This would be bad news for Crown as Chinese VIPs contribute meaningfully to its profits.
If they don’t travel to Australia, it could create a gap in its earnings in the near term that will be hard to fill.
Fellow casino and resorts companies SkyCity Entertainment Group and Star Entertainment Group are also nursing sizeable declines.
Crown Resorts’ failure to alert authorities about a sale of shares to the Macau-based Melco International before the deal was announced publicly could be a breach of its casino licence and raises questions about Crown’s suitability as a casino operator, the counsel assisting a New South Wales inquiry into the casino giant, Adam Bell SC, has said.
The Guardian reports that the inquiry, which began on Tuesday, is expected to call the billionaire businessman James Packer and the Melco International chairman, Lawrence Ho.
It is also expected to hear from a raft of Crown and Melco executives as it seeks to probe whether both Crown and Melco are suitable to exercise control over the high-roller casino licence at Barangaroo in Sydney granted in 2014.
The inquiry was sparked by last year’s announcement that Melco plans to buy 19.9 per cent of Crown from Packer’s CPH Holdings and by allegations of money laundering and the involvement of organised crime in Crown’s Melbourne casino made in the Nine newspapers.
The former supreme court judge Patricia Bergin SC held an open hearing on Tuesday, but the inquiry gets under way in earnest on 24 February, when it will begin the first part of its investigation.
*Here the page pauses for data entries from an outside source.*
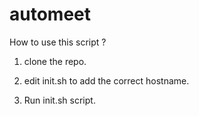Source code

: # automeet

How to use this script ?

1) clone the repo.

2) edit init.sh to add the correct hostname.

3) Run init.sh script.

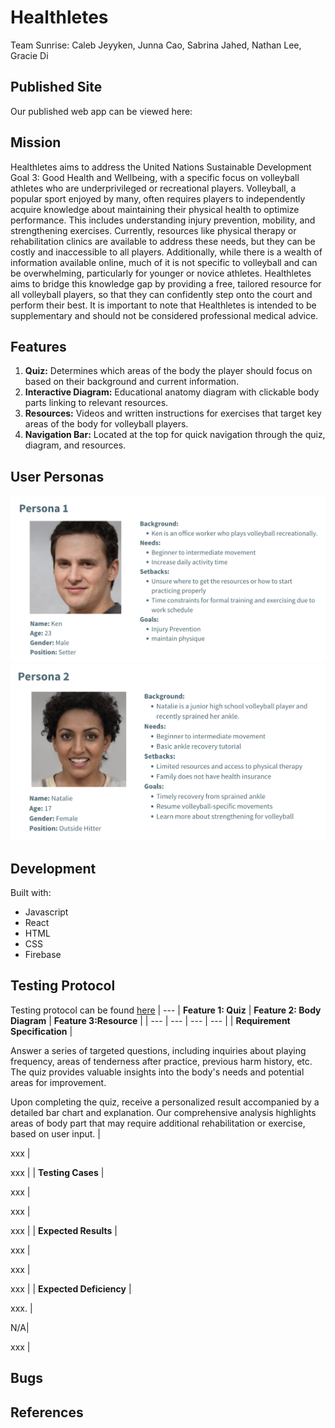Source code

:# Healthletes

Team Sunrise: Caleb Jeyyken, Junna Cao, Sabrina Jahed, Nathan Lee, Gracie Di

## Published Site

Our published web app can be viewed here: 

## Mission

Healthletes aims to address the United Nations Sustainable Development Goal 3: Good Health and Wellbeing, with a specific focus on volleyball athletes who are underprivileged or recreational players. Volleyball, a popular sport enjoyed by many, often requires players to independently acquire knowledge about maintaining their physical health to optimize performance. This includes understanding injury prevention, mobility, and strengthening exercises. Currently, resources like physical therapy or rehabilitation clinics are available to address these needs, but they can be costly and inaccessible to all players. Additionally, while there is a wealth of information available online, much of it is not specific to volleyball and can be overwhelming, particularly for younger or novice athletes. Healthletes aims to bridge this knowledge gap by providing a free, tailored resource for all volleyball players, so that they can confidently step onto the court and perform their best. It is important to note that Healthletes is intended to be supplementary and should not be considered professional medical advice.

## Features

1. **Quiz:** Determines which areas of the body the player should focus on based on their background and current information.
2. **Interactive Diagram:** Educational anatomy diagram with clickable body parts linking to relevant resources.
3. **Resources:** Videos and written instructions for exercises that target key areas of the body for volleyball players. 
4. **Navigation Bar:** Located at the top for quick navigation through the quiz, diagram, and resources. 

## User Personas

![Persona 1: Ken](images/persona1.png)
![Persona 2: Natalie](images/persona2.png)

## Development

Built with:
- Javascript
- React
- HTML
- CSS
- Firebase

## Testing Protocol

Testing protocol can be found [here](/Healthletes%20Testing%20Protocol.pdf)
| --- | **Feature 1: Quiz** | **Feature 2: Body Diagram** | **Feature 3:Resource** |
| --- | --- | --- | --- |
| **Requirement Specification** | <p>Answer a series of targeted questions, including inquiries about playing frequency, areas of tenderness after practice, previous harm history, etc. The quiz provides valuable insights into the body's needs and potential areas for improvement.<p>Upon completing the quiz, receive a personalized result accompanied by a detailed bar chart and explanation. Our comprehensive analysis highlights areas of body part that may require additional rehabilitation or exercise, based on user input.
 | <p>xxx | <p>xxx | 
| **Testing Cases** | <p>xxx | <p>xxx | <p>xxx | 
| **Expected Results** | <p>xxx | <p>xxx | <p>xxx | 
| **Expected Deficiency** | <p>xxx. | <p>N/A| <p>xxx |

## Bugs

## References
This will look into the vulnerability of casinos to money laundering and the role of junkets and links to organised crime.
A second tranche of hearings is scheduled for March and will look into the sale agreement with Melco and whether the transfer of shares would give rise to any breach of the licence.
A third set of hearings will look into allegations made in the Nine publications about Crown’s involvement with money laundering and organised crime, while two final blocks of the inquiry will look at Melco and the suitability of any close associates, and strengthening future regulation.
In his opening remarks, Bell said Crown had not alerted the casino authority about the CPH-Melco deal ahead of time in order to allow it to assess the suitability of the new shareholder.